THE RECORDS →
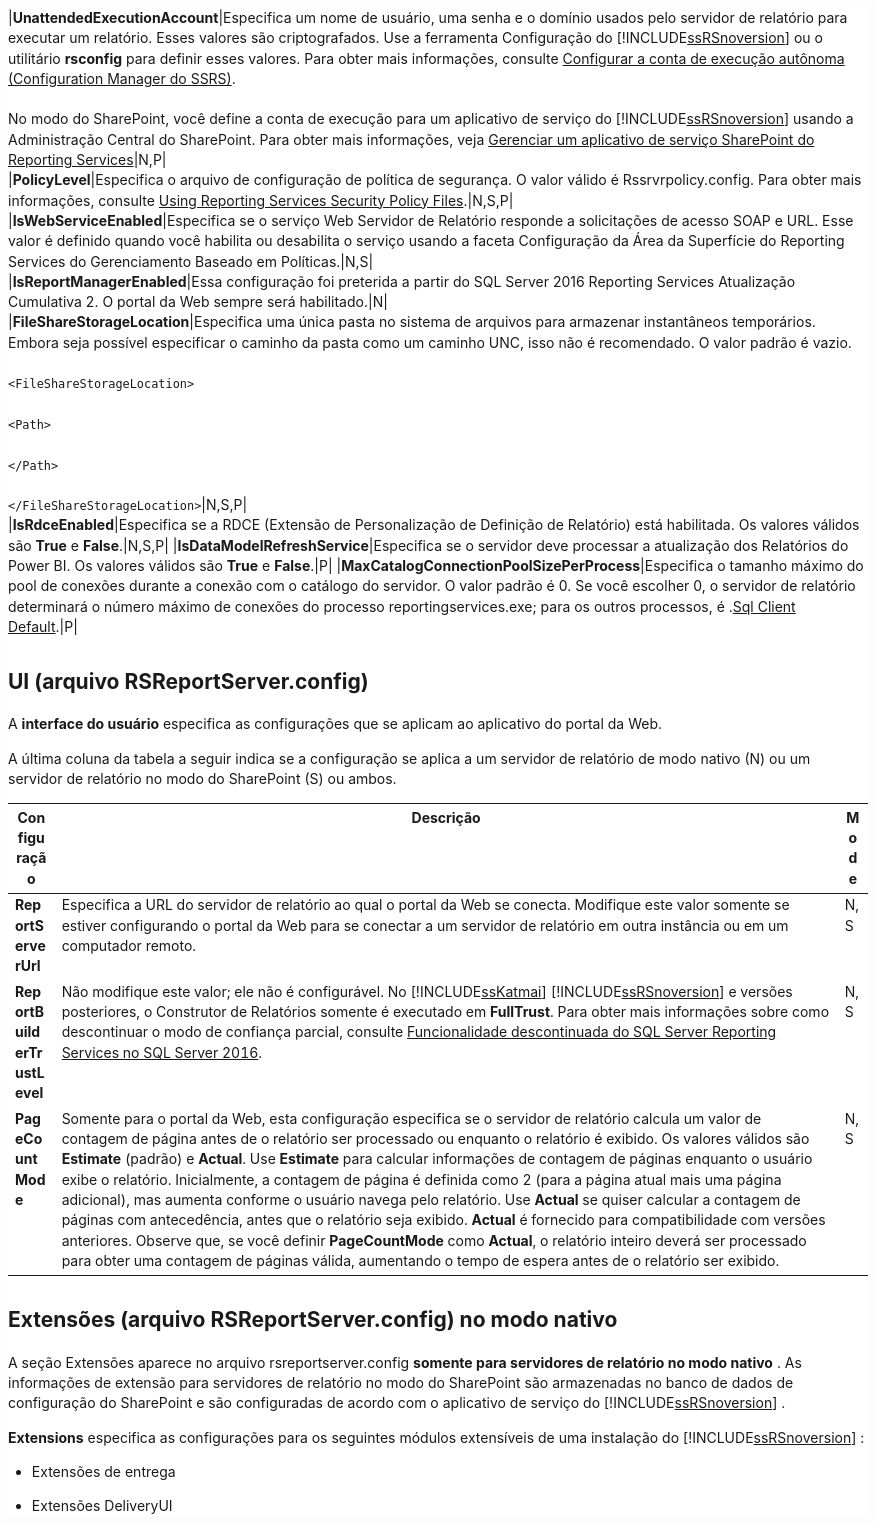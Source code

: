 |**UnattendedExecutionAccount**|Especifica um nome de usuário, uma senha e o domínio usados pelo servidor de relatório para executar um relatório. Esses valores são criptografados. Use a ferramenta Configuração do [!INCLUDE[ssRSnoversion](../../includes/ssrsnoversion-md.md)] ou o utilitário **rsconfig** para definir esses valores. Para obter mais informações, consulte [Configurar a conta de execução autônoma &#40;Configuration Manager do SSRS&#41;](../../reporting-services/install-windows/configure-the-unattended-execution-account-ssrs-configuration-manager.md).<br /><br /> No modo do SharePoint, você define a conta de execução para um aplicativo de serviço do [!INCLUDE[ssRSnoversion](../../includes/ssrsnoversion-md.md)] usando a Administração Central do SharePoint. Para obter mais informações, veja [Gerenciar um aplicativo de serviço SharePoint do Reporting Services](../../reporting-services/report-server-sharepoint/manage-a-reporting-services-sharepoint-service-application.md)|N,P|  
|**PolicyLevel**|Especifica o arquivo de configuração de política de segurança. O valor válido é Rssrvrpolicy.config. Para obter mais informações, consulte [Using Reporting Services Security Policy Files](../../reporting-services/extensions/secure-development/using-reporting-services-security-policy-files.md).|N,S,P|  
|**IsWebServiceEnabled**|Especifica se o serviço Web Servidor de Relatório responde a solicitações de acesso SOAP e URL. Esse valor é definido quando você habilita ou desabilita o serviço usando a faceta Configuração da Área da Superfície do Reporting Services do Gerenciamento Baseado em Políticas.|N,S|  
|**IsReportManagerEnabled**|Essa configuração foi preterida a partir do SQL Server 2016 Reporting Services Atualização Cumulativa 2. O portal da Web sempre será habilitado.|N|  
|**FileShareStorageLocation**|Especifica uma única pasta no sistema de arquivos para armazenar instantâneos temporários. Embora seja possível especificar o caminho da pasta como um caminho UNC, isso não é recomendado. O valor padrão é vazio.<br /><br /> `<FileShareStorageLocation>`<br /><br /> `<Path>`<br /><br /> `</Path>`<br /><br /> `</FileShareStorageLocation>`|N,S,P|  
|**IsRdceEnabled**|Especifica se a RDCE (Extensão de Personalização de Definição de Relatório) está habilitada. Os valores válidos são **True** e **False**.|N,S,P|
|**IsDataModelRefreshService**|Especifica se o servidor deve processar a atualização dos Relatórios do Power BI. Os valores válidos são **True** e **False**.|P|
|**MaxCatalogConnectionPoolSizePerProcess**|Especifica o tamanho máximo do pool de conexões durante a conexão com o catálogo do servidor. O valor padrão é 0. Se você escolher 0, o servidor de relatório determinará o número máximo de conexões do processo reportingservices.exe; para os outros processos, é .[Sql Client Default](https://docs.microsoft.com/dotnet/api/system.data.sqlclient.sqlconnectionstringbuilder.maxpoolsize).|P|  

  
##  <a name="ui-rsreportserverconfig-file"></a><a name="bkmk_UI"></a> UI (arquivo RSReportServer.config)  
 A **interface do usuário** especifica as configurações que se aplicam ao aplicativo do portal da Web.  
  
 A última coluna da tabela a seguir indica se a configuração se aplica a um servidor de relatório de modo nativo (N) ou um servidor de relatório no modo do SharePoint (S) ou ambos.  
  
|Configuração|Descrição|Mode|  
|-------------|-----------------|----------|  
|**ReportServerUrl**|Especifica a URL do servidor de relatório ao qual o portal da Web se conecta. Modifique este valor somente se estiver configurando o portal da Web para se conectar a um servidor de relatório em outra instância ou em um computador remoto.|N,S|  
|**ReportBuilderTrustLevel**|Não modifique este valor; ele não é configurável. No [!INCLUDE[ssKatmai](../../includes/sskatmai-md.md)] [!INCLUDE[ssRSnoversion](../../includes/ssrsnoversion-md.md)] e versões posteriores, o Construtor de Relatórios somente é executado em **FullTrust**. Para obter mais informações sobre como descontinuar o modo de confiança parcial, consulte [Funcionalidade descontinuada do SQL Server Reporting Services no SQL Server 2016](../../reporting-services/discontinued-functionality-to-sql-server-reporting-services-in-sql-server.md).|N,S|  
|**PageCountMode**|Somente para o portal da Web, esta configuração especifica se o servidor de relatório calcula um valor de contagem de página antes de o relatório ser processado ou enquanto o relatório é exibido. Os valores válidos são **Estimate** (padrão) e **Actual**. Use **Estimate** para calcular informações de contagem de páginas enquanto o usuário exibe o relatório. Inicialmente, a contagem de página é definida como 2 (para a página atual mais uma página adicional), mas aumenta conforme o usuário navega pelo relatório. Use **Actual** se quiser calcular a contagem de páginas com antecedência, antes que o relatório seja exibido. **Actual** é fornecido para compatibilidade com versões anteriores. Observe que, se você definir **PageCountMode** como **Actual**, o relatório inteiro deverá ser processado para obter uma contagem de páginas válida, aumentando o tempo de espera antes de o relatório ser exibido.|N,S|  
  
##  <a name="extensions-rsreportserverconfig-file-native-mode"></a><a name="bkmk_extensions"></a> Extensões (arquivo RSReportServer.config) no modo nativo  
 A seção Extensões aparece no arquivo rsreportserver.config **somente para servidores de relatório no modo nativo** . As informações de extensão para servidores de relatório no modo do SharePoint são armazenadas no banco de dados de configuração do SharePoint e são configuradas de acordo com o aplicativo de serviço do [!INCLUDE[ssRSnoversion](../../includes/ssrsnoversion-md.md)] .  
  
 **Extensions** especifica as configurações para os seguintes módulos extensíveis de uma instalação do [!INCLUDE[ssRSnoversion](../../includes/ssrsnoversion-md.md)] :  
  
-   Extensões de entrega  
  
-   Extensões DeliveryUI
==
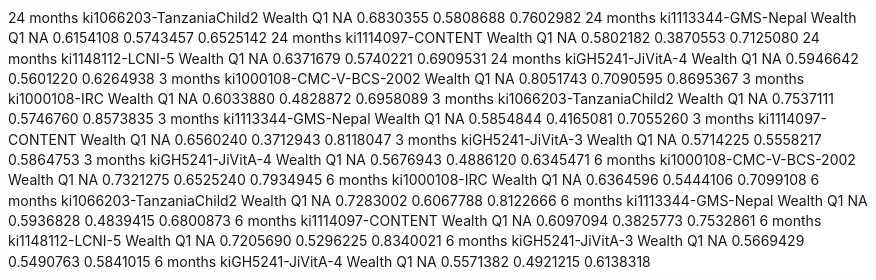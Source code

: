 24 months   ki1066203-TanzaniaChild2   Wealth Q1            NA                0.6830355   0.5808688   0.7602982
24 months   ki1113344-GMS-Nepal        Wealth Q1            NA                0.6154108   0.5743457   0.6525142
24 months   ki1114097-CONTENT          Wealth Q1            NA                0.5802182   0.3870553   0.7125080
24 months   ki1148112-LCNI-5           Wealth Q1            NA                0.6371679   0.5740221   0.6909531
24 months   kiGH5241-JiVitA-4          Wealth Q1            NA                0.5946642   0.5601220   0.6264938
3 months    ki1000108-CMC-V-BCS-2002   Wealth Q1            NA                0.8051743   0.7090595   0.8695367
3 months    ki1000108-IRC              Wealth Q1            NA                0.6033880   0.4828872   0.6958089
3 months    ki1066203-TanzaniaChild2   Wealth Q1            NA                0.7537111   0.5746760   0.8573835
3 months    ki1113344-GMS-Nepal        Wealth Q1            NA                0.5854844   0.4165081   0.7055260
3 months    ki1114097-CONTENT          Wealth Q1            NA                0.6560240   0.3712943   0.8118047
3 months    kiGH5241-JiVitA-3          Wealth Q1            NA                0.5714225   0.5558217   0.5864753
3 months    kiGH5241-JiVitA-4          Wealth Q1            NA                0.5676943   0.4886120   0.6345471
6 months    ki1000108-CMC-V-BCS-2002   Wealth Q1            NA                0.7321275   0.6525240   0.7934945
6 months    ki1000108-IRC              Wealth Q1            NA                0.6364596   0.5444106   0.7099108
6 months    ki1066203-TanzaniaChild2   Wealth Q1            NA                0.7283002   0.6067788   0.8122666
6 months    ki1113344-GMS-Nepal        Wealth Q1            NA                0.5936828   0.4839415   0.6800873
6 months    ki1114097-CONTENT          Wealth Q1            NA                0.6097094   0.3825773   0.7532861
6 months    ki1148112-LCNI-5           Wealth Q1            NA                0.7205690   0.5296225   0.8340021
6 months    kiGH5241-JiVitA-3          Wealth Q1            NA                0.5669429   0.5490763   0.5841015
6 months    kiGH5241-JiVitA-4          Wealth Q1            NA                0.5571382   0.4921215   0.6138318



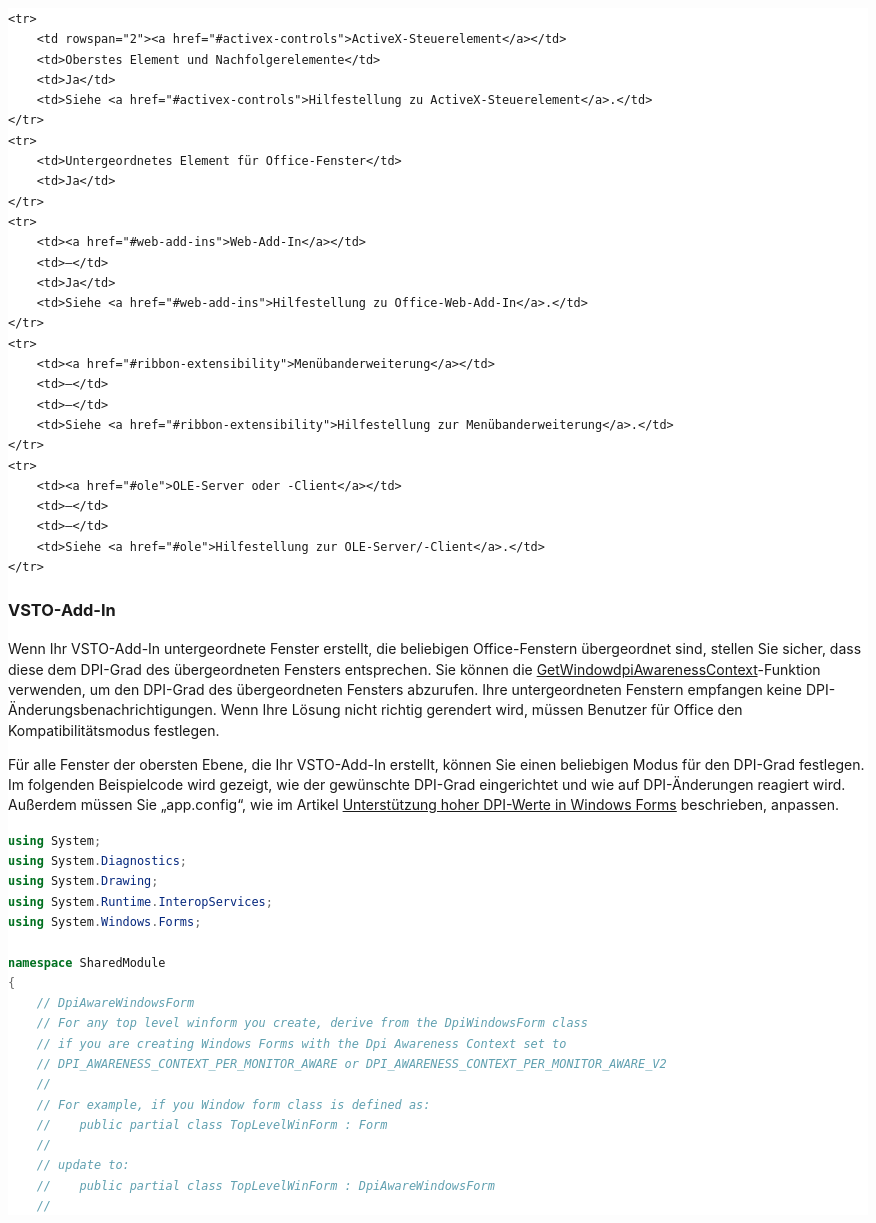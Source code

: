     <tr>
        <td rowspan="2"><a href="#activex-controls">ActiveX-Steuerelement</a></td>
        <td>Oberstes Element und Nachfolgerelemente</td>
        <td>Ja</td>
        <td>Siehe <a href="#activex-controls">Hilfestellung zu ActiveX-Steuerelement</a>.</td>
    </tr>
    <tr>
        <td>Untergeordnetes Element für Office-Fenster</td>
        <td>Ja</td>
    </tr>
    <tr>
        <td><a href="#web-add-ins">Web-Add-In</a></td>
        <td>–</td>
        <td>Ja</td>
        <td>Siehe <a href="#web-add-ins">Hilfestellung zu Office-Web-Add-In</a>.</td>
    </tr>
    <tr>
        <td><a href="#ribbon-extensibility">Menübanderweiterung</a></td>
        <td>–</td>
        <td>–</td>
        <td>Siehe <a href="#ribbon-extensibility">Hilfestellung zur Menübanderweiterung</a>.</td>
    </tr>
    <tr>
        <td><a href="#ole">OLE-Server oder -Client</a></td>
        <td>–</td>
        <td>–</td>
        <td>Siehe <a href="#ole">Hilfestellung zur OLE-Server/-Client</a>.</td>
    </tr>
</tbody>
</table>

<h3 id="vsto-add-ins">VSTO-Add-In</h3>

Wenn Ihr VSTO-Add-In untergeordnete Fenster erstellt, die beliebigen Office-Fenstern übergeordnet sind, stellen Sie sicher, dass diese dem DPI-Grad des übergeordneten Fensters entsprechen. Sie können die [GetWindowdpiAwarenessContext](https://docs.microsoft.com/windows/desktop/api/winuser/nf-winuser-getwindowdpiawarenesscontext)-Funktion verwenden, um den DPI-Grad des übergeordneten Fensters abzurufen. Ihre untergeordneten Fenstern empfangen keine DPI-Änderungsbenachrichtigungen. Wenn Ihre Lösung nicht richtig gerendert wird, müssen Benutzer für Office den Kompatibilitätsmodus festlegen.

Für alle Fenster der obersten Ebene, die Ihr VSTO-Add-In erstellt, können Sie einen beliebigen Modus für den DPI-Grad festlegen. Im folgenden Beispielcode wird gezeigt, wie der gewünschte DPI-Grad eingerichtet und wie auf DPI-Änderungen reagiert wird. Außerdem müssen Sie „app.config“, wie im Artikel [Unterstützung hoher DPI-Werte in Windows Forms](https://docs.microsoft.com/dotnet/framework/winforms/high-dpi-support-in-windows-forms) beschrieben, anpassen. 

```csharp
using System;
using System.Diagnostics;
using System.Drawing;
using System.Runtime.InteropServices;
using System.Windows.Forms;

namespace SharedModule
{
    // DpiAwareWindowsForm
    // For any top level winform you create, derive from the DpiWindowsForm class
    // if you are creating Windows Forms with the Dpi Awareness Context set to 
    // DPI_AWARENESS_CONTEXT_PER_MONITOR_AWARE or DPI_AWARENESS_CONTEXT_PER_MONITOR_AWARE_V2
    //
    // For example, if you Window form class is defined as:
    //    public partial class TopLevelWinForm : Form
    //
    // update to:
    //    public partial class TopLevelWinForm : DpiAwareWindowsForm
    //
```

WHAT YOU WILL DO →
In the listing, find all lines with the string "CONTENT" and copy them.

WRITTEN ANSWER →
24 months   ki1114097-CONTENT          Wealth Q1            NA                0.5802182   0.3870553   0.7125080
3 months    ki1114097-CONTENT          Wealth Q1            NA                0.6560240   0.3712943   0.8118047
6 months    ki1114097-CONTENT          Wealth Q1            NA                0.6097094   0.3825773   0.7532861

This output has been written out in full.